:: Exercise ::
Wherever "DebugColor" occurs in the entries, copy the line that holds it.

### Exercise data

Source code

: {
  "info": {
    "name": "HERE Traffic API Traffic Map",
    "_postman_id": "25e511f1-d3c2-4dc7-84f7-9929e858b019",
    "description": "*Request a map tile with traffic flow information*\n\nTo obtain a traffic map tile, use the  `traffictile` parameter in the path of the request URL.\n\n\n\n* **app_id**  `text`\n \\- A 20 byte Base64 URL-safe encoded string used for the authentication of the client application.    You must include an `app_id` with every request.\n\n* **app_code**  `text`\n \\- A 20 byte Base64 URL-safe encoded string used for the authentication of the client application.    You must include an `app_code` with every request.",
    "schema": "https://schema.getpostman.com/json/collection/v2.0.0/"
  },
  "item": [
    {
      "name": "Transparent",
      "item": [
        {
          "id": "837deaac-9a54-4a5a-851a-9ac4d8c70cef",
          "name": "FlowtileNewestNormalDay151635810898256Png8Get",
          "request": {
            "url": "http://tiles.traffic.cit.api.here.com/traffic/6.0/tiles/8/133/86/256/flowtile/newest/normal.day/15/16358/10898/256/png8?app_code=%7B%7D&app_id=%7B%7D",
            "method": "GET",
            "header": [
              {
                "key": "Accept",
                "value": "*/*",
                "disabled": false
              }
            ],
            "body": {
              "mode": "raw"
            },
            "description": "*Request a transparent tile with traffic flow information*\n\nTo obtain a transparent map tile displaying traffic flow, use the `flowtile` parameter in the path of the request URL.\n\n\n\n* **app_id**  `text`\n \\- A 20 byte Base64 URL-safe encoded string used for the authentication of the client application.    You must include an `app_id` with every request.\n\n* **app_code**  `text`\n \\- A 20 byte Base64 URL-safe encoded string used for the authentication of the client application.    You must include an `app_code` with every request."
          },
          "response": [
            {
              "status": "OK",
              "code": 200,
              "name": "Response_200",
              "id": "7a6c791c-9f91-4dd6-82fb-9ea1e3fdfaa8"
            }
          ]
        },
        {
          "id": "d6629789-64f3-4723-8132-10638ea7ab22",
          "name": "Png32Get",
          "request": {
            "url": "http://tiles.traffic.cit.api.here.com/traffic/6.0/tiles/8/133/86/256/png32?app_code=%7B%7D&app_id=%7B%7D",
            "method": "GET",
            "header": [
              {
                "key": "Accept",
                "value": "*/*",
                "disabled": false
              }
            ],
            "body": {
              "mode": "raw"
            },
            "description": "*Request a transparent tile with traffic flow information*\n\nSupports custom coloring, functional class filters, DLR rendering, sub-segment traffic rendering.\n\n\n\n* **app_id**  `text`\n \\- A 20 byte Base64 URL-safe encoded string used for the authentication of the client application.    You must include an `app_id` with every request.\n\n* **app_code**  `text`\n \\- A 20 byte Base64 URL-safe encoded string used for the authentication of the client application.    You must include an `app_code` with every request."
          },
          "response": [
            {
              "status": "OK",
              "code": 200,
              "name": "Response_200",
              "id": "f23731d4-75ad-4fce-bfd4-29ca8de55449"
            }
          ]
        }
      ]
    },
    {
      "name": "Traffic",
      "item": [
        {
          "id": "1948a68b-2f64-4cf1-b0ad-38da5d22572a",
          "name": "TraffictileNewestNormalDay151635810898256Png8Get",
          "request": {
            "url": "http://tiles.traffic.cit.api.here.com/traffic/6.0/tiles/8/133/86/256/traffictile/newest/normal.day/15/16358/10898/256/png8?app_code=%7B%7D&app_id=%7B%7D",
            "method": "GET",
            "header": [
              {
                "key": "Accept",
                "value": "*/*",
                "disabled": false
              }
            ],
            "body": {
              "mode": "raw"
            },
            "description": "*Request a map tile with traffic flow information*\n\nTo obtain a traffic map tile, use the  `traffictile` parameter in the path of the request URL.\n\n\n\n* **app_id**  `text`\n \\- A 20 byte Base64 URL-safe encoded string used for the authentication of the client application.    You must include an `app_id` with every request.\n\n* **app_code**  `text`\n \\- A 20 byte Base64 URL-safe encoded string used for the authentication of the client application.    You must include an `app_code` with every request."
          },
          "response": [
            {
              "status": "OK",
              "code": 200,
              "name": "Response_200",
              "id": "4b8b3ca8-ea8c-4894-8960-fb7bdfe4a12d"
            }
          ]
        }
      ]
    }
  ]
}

######
### Exercise data

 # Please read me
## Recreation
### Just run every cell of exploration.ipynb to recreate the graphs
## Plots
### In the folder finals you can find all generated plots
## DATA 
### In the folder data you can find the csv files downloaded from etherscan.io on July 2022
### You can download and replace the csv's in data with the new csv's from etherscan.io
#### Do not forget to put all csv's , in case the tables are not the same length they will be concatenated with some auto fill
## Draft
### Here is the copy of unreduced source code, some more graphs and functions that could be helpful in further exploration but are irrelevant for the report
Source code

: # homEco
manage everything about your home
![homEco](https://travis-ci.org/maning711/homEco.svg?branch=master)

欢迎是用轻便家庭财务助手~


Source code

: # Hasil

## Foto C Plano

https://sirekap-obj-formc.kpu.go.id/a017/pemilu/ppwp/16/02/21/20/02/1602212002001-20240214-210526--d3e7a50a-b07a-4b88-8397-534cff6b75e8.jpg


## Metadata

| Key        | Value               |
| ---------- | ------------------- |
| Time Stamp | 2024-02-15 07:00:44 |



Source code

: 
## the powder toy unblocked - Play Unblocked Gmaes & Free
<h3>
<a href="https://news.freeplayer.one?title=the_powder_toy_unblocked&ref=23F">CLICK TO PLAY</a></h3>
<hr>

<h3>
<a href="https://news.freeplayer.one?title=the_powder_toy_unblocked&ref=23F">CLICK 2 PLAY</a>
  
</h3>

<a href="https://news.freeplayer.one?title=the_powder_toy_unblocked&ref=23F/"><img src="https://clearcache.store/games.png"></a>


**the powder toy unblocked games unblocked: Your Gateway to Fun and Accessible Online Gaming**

######
### Exercise data

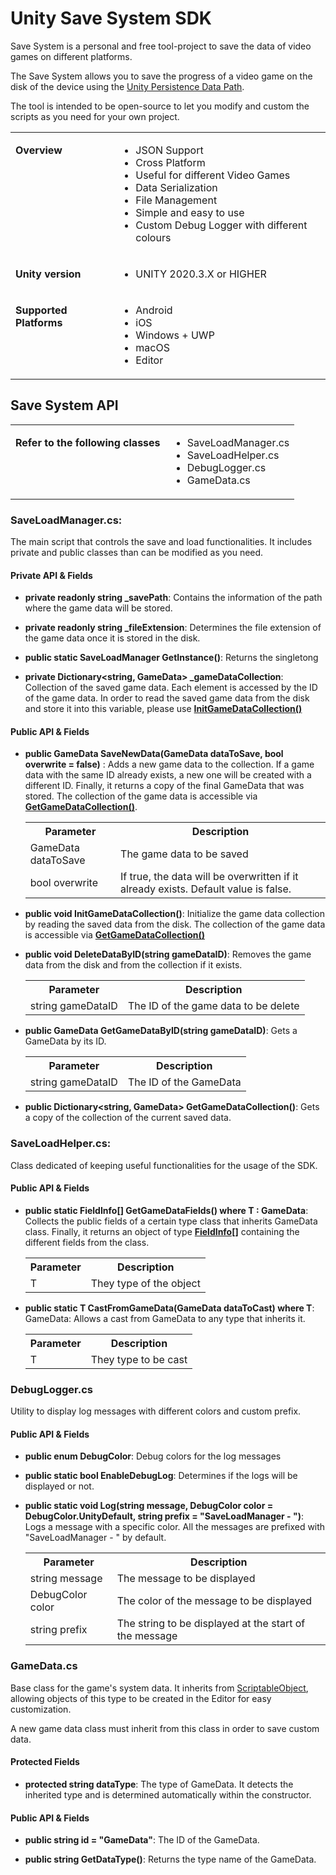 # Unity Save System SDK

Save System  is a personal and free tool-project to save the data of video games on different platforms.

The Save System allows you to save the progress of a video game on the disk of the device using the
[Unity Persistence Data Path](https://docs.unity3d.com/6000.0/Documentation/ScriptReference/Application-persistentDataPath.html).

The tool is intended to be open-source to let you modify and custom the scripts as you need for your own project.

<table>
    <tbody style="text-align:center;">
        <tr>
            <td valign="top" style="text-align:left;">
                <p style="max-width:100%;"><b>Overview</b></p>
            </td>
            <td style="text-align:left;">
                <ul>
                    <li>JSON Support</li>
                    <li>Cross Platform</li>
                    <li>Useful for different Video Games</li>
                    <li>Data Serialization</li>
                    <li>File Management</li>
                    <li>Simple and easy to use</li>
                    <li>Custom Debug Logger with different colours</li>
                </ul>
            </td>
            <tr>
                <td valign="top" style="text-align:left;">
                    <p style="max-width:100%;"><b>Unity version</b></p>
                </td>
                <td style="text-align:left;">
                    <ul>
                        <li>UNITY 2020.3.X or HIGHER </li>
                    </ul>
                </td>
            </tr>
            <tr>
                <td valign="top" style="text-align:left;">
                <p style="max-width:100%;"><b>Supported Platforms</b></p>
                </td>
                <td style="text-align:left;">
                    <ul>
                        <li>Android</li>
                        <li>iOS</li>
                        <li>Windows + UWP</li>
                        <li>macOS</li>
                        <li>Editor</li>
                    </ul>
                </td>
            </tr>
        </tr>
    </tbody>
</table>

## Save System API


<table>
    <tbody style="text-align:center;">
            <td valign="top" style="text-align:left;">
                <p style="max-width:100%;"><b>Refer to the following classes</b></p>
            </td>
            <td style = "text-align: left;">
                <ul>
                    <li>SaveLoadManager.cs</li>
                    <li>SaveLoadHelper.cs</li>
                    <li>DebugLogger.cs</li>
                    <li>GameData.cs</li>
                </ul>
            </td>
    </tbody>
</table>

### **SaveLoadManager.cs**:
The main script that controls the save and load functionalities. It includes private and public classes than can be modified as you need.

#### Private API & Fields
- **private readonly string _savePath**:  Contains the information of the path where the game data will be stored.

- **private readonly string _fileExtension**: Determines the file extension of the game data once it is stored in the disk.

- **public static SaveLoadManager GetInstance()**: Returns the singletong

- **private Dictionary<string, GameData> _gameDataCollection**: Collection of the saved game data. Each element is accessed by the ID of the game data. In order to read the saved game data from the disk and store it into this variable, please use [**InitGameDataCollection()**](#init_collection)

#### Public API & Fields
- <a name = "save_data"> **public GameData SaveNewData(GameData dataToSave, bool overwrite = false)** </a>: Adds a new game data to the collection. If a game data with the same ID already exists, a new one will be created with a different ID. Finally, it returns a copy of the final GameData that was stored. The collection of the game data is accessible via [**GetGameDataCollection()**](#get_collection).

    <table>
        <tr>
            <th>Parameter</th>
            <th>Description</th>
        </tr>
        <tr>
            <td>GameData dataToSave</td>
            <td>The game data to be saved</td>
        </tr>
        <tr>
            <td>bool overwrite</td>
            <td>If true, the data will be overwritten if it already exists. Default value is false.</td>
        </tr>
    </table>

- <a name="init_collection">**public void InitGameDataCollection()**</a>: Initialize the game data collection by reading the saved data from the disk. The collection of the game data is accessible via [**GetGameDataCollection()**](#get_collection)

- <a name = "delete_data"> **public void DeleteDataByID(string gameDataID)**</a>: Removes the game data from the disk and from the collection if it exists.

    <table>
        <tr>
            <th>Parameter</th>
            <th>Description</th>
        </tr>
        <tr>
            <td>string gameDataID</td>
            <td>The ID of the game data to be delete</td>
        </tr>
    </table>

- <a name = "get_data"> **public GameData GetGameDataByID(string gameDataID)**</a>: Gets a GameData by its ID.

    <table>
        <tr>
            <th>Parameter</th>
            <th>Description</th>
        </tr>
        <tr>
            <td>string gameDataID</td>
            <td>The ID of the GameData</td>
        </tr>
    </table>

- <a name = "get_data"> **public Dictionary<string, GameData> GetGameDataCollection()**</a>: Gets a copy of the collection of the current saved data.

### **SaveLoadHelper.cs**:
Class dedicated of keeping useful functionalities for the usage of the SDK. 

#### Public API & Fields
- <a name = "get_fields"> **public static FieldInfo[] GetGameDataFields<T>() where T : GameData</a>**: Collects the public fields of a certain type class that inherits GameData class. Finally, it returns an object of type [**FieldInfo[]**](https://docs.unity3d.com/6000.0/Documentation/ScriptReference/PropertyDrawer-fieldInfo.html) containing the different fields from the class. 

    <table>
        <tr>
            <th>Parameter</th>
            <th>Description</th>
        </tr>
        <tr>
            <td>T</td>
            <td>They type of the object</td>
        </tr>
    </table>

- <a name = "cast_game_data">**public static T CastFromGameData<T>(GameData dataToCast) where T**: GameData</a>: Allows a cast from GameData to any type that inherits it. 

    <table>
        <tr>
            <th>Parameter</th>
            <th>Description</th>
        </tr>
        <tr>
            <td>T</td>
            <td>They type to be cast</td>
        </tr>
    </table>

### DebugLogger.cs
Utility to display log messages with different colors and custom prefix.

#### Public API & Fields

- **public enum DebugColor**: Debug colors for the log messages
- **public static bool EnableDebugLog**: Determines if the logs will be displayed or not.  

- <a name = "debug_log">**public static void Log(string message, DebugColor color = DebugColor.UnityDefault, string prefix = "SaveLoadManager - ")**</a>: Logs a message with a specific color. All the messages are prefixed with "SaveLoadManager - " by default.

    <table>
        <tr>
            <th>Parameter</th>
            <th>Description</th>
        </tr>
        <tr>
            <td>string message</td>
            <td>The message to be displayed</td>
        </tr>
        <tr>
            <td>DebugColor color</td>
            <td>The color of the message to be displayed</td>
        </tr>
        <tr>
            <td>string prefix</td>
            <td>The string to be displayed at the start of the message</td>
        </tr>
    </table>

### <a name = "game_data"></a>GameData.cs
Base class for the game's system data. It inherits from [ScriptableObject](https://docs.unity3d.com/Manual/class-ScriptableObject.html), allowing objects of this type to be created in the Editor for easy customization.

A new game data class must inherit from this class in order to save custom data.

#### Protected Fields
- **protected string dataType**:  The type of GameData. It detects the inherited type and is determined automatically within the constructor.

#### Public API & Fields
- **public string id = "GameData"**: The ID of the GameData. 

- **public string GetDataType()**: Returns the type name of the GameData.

######

:: Result for this task ::
- **public enum DebugColor**: Debug colors for the log messages
- <a name = "debug_log">**public static void Log(string message, DebugColor color = DebugColor.UnityDefault, string prefix = "SaveLoadManager - ")**</a>: Logs a message with a specific color. All the messages are prefixed with "SaveLoadManager - " by default.
            <td>DebugColor color</td>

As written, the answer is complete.